### THE PROBLEM
Check each line of the listing below for the string "Projects", then give only the number of lines where it occurs.

### SOURCE RECORDS

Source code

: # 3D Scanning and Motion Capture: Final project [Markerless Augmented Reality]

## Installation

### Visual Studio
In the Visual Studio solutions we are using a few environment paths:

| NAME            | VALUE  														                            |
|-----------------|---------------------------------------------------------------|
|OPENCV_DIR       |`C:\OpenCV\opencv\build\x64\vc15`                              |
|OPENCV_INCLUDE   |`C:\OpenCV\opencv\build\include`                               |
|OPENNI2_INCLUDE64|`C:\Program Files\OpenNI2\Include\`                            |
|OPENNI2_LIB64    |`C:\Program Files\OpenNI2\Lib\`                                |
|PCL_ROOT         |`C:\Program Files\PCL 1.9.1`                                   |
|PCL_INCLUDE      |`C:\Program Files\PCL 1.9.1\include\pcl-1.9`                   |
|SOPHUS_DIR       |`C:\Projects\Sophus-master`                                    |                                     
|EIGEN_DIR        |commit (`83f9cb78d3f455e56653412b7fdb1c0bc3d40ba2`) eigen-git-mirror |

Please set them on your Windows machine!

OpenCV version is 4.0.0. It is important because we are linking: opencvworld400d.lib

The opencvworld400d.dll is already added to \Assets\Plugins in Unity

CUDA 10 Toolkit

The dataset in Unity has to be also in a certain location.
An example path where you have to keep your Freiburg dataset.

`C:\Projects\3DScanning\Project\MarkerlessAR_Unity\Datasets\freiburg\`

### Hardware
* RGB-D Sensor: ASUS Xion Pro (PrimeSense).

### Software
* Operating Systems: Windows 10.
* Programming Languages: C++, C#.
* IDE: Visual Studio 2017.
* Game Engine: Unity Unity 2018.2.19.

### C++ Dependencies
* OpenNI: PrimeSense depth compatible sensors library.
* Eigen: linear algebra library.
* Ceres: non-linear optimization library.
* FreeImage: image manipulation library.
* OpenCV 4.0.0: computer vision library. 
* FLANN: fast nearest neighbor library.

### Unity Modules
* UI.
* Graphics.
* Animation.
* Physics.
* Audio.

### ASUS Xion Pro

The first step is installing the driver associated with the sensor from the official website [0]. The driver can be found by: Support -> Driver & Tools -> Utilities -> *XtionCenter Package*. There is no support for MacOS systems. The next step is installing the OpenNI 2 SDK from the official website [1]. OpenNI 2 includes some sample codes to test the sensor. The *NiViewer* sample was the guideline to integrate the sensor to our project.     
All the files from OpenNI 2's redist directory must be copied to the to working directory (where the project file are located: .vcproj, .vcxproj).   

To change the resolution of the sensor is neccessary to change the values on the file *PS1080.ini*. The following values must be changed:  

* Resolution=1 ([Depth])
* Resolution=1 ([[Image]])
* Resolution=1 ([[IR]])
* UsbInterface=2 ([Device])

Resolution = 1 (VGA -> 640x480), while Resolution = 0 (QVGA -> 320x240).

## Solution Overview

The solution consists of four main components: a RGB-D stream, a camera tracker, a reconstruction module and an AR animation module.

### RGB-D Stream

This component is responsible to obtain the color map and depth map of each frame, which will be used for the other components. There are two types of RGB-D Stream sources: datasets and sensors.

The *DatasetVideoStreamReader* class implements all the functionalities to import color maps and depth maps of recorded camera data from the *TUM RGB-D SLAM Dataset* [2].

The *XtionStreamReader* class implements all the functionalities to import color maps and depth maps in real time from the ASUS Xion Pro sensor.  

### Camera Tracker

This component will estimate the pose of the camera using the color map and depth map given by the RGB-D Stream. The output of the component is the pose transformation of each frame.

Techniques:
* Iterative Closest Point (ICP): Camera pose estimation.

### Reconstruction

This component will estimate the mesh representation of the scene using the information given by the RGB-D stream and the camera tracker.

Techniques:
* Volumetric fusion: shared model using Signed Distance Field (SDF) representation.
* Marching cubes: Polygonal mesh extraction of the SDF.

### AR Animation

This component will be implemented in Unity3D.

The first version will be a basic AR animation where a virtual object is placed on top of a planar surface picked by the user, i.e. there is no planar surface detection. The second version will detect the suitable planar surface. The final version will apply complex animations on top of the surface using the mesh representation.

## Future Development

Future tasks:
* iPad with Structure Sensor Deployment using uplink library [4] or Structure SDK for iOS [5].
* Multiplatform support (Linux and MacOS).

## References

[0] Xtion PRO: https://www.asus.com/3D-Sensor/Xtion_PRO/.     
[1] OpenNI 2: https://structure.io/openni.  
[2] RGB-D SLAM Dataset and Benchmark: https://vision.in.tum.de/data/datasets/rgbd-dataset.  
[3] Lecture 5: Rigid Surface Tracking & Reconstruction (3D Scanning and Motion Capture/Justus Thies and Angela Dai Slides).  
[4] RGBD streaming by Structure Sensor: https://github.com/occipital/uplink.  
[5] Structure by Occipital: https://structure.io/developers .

### RESULT OF THIS TASK
2